Hafızanın Devridaimi - Seda Ersavcı

Posted by Admin Thursday, October 24, 2019 12:42:00 PM

Behçet Çelik yeni romanı Belleğin Girdapları’nda yüzünü geçmişe döner. Geçmişi dibine varacağı bir kuyuya, parçalayıp parçalanarak, hatırlayıp unutarak, unutup hatırlayarak kurtulacağı bir uçuruma dönüştürür. Hatırlamak ve hayal etmekte aramak üzere hayatın anlamını, dar bir hayattan, dışarıdaki dünyadan, dünyanın uğultusundan kaçar romanın adsız kahramanı ve Serpmetepe adını verdiği bir mahalleye kapar kendini.

Çelik, kendisinden okumaya aşina olduğumuz bir dünya yaratmıştır aslında: Kendinden hoşnut olmayan, “kendi rahatını kendisi kaçırıp duran”, kendi kendilerini tahrip eden, kendilerine bir yer arayan, belleklerini birer yük gibi taşıyan karakterleri hemen her kitabında görmek mümkündür. Kaldığımız Yer’de “Bir süre insan içine çıkmasam temizlenir miyim?” diye sorar örneğin Suavi. Soluk Bir An’ın Taner’i de insanlardan, insanların arasındaki Taner’den kaçar.

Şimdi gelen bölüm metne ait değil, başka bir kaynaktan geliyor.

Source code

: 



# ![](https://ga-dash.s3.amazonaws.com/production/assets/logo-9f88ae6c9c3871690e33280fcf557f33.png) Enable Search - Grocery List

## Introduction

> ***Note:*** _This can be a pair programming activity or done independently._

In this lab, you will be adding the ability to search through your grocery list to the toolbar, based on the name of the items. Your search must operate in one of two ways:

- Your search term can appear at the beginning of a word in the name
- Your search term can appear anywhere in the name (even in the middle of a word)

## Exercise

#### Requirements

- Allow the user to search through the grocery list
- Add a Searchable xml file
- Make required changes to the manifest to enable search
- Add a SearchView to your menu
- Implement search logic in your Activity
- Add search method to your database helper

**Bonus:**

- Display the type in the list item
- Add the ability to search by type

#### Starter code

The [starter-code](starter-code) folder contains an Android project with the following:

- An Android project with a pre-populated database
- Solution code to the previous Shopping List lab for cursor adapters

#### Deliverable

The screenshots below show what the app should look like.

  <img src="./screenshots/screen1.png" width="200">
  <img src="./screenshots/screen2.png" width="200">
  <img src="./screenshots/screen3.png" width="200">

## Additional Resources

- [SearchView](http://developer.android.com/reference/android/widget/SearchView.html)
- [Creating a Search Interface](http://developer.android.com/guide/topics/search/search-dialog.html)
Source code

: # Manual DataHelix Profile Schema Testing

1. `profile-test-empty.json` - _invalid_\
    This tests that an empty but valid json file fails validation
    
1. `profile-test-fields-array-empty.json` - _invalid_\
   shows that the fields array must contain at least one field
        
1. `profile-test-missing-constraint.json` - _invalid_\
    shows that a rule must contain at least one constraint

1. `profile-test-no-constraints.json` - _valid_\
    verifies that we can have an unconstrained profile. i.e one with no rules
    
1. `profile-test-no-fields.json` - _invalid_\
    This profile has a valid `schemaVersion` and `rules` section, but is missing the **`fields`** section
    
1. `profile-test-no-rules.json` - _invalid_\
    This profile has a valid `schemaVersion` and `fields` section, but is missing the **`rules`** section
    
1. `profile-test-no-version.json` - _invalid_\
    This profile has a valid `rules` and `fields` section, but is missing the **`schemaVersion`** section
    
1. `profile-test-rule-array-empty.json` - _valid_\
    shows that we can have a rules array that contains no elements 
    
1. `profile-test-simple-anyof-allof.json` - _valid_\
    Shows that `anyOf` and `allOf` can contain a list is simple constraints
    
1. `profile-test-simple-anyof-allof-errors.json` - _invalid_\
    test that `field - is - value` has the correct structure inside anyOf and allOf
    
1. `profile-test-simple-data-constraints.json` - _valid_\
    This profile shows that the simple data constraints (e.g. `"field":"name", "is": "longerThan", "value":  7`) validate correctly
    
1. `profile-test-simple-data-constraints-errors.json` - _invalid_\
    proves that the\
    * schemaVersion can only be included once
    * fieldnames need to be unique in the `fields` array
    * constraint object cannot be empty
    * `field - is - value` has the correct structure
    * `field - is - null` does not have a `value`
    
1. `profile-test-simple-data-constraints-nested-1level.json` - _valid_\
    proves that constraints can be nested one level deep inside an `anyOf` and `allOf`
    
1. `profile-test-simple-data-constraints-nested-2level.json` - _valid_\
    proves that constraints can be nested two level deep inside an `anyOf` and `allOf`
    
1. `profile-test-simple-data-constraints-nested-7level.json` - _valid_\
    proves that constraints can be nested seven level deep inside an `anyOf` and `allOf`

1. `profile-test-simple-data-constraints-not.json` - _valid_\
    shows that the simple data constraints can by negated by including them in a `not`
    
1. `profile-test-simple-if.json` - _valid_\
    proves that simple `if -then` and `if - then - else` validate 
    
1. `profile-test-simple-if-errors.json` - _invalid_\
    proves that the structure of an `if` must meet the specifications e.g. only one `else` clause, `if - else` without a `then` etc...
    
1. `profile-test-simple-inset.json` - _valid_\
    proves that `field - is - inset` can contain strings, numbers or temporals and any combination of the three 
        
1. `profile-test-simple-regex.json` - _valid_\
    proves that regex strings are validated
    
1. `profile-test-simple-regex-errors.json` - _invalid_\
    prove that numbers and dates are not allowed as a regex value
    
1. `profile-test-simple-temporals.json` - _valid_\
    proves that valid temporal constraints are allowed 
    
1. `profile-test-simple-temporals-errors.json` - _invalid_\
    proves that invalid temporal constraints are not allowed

Öte yandan Soluk Bir An’daki “Geçmişi didikleyip duracak o soysuz durakta, oyalanmak için, zaman geçsin diye; … soluk alamayacak, kaçamayacak” satırları basbayağı habercisi gibidir Belleğin Girdapları’nın. Ve “Çok zaman gövdemiz durmuş, menzile varmış, ruhumuz durmamış, varamamış olur” cümlesiyle Yolun Gölgesi.

Zira nihayetinde varılan Serpmetepe’de günler ilerleyecek, anlatı ilerleyecek ama ruh durmayacak, dolayısıyla bu ilerleme yıkıma yönelik bir ilerleme olacaktır. Geçmiş yası, melankoliyi ve ıstırabı beraberinde getirdikçe kuşku anlatının içine işleyecektir. Sanki fiziki bir eylem olarak yazmak her şeye muktedirmiş gibi Serpmetepe’nin bu yeni sakini yazmak, hayatı yazıya dökerek yaşananları yaşanmış sayabilmek arzusuna kapılacaktır. Ne ki zamanı “düze indirme”, “ehlileştirme” çabası işe yaramayacak, geçmişle birlikte ‘şimdi’ de yitip gidecektir. Şimdiyi yutan geçmişin inşasıyla bir bakıma gelecek de yıkılacaktır. Romanın kahramanı özlemden bir aidiyet yaratacak, zihnindeki, belleğindeki hayaletlerle bir arada yaşamaya çalışacak, kendisiyle, belleğiyle, kalemiyle, defteriyle çatışacaktır.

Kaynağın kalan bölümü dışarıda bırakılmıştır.